In the latest video, which was obtained via the same channels as previous statements, the man claiming to be Shekau speaks for 37 minutes in the local Hausa and Kanuri languages, as well as Arabic.
Footage then follows showing what appear to be heavily armed Boko Haram fighters arriving in pick-up trucks and firing on the Giwa barracks in Maiduguri with assault rifles and rocket propelled grenades.
- Claims of ill-treatment -
Hundreds of suspected Boko Haram fighters have been held at the barracks in the capital of northeastern Borno state in conditions that have been strongly criticised by international rights groups.
The video shows hundreds of people, most of them young men in civilian clothes but also some women, apparently running away from the compound.
Boko Haram claimed in the video that they freed about 2,000 of their brothers in arms, some of whom recounted at length their experience at the facility, alleging torture by the military.
"We launched the Maiduguri attacks and killed infidels in Giwa barracks," said the man who insists several times that he is Shekau, adding a warning about members of the public who have joined civilian vigilante groups against them.
"There are only two groups of people in the world.

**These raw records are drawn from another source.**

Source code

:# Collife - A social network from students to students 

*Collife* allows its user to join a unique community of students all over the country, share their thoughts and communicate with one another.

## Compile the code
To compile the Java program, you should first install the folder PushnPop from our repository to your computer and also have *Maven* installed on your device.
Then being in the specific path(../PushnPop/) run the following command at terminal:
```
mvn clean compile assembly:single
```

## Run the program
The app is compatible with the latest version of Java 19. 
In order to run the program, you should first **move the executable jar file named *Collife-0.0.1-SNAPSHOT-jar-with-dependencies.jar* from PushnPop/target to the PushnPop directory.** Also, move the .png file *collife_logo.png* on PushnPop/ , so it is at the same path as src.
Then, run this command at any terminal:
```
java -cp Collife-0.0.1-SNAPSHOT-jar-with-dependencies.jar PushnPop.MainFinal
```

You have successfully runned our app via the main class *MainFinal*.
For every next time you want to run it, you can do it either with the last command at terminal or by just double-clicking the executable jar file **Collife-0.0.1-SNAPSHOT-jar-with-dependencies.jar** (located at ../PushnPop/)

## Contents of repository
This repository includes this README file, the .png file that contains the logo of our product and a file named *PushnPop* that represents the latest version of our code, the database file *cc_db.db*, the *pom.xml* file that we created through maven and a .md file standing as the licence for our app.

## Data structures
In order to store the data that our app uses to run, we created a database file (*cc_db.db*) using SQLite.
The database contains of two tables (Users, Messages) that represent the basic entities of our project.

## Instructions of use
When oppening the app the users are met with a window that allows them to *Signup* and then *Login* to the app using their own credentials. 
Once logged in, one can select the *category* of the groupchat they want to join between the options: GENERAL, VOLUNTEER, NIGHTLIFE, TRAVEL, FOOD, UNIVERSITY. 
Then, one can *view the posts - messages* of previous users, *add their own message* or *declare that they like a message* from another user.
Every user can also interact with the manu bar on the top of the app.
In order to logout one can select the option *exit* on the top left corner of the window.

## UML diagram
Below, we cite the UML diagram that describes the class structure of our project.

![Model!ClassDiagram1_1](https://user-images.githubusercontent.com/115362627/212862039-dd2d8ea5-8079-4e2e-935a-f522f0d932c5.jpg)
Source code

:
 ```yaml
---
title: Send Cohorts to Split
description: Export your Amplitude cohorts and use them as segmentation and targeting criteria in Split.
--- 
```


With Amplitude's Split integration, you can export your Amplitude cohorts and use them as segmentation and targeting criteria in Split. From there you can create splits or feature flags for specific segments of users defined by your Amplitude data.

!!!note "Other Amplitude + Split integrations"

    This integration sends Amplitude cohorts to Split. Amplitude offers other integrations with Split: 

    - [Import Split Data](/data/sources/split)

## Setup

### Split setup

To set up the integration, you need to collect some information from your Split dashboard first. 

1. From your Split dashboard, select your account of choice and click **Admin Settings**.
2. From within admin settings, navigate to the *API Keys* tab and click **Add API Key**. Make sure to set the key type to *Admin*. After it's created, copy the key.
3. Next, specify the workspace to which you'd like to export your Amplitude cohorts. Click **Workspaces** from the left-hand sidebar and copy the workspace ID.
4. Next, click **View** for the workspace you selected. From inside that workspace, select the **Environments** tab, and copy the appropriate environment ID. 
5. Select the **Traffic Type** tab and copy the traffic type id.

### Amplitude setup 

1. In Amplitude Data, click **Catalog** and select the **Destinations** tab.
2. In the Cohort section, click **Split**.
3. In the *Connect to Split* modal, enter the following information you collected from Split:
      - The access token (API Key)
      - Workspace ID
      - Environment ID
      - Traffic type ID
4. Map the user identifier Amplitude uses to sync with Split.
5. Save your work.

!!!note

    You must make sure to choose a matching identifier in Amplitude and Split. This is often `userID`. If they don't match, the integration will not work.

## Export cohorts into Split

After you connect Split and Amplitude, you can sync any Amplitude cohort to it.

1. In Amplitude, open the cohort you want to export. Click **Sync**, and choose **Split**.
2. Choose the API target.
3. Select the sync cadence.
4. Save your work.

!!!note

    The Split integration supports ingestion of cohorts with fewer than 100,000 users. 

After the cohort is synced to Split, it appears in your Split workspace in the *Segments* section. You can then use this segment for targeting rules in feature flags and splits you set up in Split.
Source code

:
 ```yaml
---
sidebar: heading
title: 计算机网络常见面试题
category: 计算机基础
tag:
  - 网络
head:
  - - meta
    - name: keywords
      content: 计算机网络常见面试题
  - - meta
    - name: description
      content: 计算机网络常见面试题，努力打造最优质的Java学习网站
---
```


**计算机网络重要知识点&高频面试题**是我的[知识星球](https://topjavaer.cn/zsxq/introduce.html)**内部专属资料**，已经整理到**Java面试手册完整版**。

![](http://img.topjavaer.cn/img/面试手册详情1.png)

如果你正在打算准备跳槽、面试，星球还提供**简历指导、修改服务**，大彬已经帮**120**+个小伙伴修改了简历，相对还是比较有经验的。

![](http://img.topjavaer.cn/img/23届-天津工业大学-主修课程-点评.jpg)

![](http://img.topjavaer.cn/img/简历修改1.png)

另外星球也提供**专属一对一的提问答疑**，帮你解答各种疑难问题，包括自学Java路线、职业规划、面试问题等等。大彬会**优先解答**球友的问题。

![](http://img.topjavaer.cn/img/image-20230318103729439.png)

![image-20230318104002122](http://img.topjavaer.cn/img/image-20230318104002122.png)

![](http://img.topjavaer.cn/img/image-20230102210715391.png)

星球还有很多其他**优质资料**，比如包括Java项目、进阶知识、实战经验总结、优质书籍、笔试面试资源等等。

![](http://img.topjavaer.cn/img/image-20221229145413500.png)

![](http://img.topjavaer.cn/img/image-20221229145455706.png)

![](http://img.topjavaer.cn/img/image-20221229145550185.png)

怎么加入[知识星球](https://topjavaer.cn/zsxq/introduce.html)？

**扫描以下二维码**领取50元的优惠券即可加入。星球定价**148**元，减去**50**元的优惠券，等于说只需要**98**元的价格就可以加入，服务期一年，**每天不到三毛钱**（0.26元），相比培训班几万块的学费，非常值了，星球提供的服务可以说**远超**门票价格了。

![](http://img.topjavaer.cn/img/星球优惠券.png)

There are either those with us or those on the other side, which I'll kill once I spot them. This is my only focus now," he said.
"This is Shekau speaking... By Allah, I will slaughter you. I'm not happy if I don't slit your throats. I'll slaughter you, I'll slaughter you, I'll slaughter you."
The video repeats claims made in a previous video obtained on February 19 about Boko Haram members killing a prominent Muslim cleric who had criticised the group and threatening to attack oil wells in southern Nigeria.
"We are not fighting the north, we are fighting the world. And you will see us fighting the world. This is our job," he added.
- Upsurge in violence -
Boko Haram wants to create a separate Islamic state in northern Nigeria and has been blamed for thousands of deaths since 2009.
Nigeria's military imposed a state of emergency in three northeastern states in May last year in an attempt to stop the bloodshed but violence has continued.
This year, more than 700 people have been killed already, most of them civilians in remote rural areas, while tens of thousands have fled their homes.
Nigeria's military claims that measures introduced to prevent the militants from seeking safe haven outside Nigeria, notably in northern Cameroon, are the reason for the upsurge in violence as the group is lashing out.
Top brass said the Giwa barracks attack was a sign of desperation and an indication that Boko Haram's ranks were depleted.
Nigeria's national security adviser last week announced "soft power" measures designed to complement the military offensive, including "de-radicalisation" programmes for Boko Haram suspects and closer cooperation with local people.
The measures were seen as a recognition that Nigeria had realised that force alone could not end the crisis.